Incriminating testimonies of eyewitnesses reach us through the thickness of years. Witness Pashkevich: “The Germans brutally tortured the 16-year-old girl Emelyanovich, who was beaten with sticks until they killed her”. Witness Ponchelyakh: “In the village of Survilishki, 7 people were killed together with the priest of the local church, who was mutilated all over his face”. Witness Zavadsky: “Citizen Kholko was hung up by the Germans by his feet, then thrown into the fire, his face was all distorted.”…
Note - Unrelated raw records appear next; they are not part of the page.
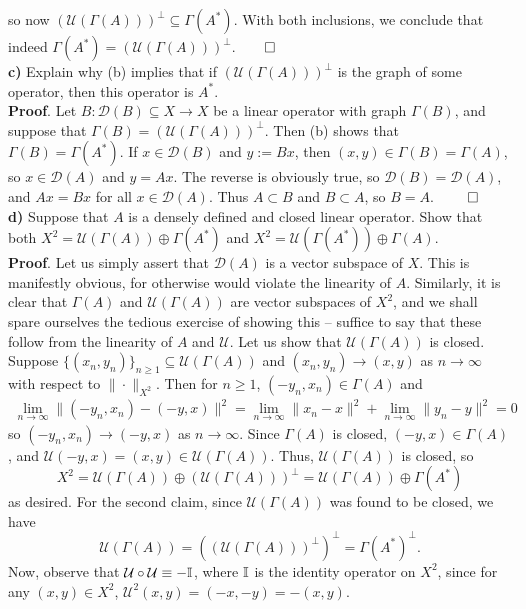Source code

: \documentclass[10pt]{article}
\newcommand{\1}[1]{\mathbbm{1}_{#1}} \newcommand{\mc}[1]{\mathcal{#1}}
\begin{document}
    so now $(\mc{U}(\Gamma(A)))^\perp\subseteq\Gamma(A^\ast)$. With both inclusions, we conclude that indeed $\Gamma(A^\ast)=(\mc{U}(\Gamma(A)))^\perp$.\hfill{$\qed$}\\[5pt]
    {\bf c)} Explain why (b) implies that if $(\mc{U}(\Gamma(A)))^\perp$ is the graph of some operator, then this operator is $A^\ast$.\\[5pt]
    {\bf Proof}. Let $B:\mc{D}(B)\subseteq X\rightarrow X$ be a linear operator with graph $\Gamma(B)$, and suppose that $\Gamma(B)=(\mc{U}(\Gamma(A)))^\perp$. Then (b) shows that $\Gamma(B)=\Gamma(A^\ast)$. If $x\in\mc{D}(B)$ and $y:=Bx$, then $(x,y)\in\Gamma(B)=\Gamma(A)$,
    so $x\in\mc{D}(A)$ and $y=Ax$. The reverse is obviously true, so $\mc{D}(B)=\mc{D}(A)$, and $Ax=Bx$ for all $x\in\mc{D}(A)$. Thus $A\subset B$ and $B\subset A$, so $B=A$. \hfill{$\qed$}\\[5pt]
    {\bf d)} Suppose that $A$ is a densely defined and closed linear operator. Show that both $X^2=\mc{U}(\Gamma(A))\oplus\Gamma(A^\ast)$ and $X^2=\mc{U}(\Gamma(A^\ast))\oplus\Gamma(A)$.\\[5pt]
    {\bf Proof}. Let us simply assert that $\mc{D}(A)$ is a vector subspace of $X$. This is manifestly obvious, for otherwise would violate the linearity of $A$. Similarly, it is clear that $\Gamma(A)$ and $\mc{U}(\Gamma(A))$ are vector subspaces of $X^2$, and
    we shall spare ourselves the tedious exercise of showing this -- suffice to say that these follow from the linearity of $A$ and $\mc{U}$. Let us show that $\mc{U}(\Gamma(A))$ is closed. Suppose $\{(x_n,y_n)\}_{n\geq 1}\subseteq\mc{U}(\Gamma(A))$
    and $(x_n,y_n)\rightarrow(x,y)$ as $n\rightarrow\infty$ with respect to $\|\cdot\|_{X^2}$. Then for $n\geq 1$, $(-y_n,x_n)\in\Gamma(A)$ and
    \begin{align*}
        \lim_{n\rightarrow\infty}\|(-y_n,x_n)-(-y,x)\|^2=\lim_{n\rightarrow\infty}\|x_n-x\|^2+\lim_{n \rightarrow\infty}\|y_n-y\|^2=0
    \end{align*}
    so $(-y_n,x_n)\rightarrow(-y,x)$ as $n\rightarrow\infty$. Since $\Gamma(A)$ is closed, $(-y,x)\in\Gamma(A)$, and $\mc{U}(-y,x)=(x,y)\in\mc{U}(\Gamma(A))$. Thus, $\mc{U}(\Gamma(A))$ is closed, so
    \[X^2=\mc{U}(\Gamma(A))\oplus(\mc{U}(\Gamma(A)))^\perp=\mc{U}(\Gamma(A))\oplus\Gamma(A^\ast)\]
    as desired. For the second claim, since $\mc{U}(\Gamma(A))$ was found to be closed, we have
    \[\mc{U}(\Gamma(A))=((\mc{U}(\Gamma(A)))^\perp)^\perp=\Gamma(A^\ast)^\perp.\]
    Now, observe that $\mc{U}\circ\mc{U}\equiv-\mbb{I}$, where $\mathbb{I}$ is the identity operator on $X^2$, since for any $(x,y)\in X^2$, $\mc{U}^2(x,y)=(-x,-y)=-(x,y)$.
\end{document}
Monument to the pupils of the Dyatlovo orphanage,
shot by the occupiers during the war
There are dozens of such stories in a huge collection of documents. As well as the testimony of people who participated in the investigation of these crimes. They must have heard enough of this and seen enough that they are clearly trying to maintain impassivity in their reports so as not to give vent to emotions. Here, for example, is what Deputy Chairman of the Grodno City Executive Committee A. A. Vladykin writes to the Grodno Extraordinary State Commission, “The first to be shot in Naumovichi Fort No. 2 were 7 prisoners of war. Then mass shootings began. They brought several cars in the morning and shot them until the evening. Once they brought 25 nuns from Novogrudok. Then somehow they shot 25 hostages from the residents of Grodno: professors, priests and doctors. They shot they like this: they lead them to the pit, shoot them in the back of the head, and the man falls into the pit. One row appears, they sprinkle it with something, put the second, and so on, until the pit is filled. Then they slightly cover it with soil, so that in winter the wolves gnawed at the corpses. Once women from the village of Naumovka heard voices from under the ground…”
Each volume of the collection contains many similar documents. But even one book allows one to understand how immeasurable was the scale of the Nazi atrocities. 


Reference
A large team of historians, archivists and scientists from Belarus and Russia worked on the No Statute of Limitations. Belarus series. The group of compilers was headed by the Director of the National Archives of the Republic of Belarus Vyacheslav Selemenev and Alexander Dyukov, the Director of the Russian Historical Memory Foundation. The publication contains materials provided by the Department of Archives and Records Management of Justice Ministry, the National Archives, the Belarusian State Archive of Film and Photo Documents, the Central Archives of the Committee for State Security, the State Archive of the Russian Federation, and the Association of Historians of the Union State. In fact, the multi-volume edition is an allied initiative of memory and consent.

Now on the territory of the Grodno Region there are more than 200 only certified burial places where civilians of the Grodno Region killed by Nazi executioners are buried.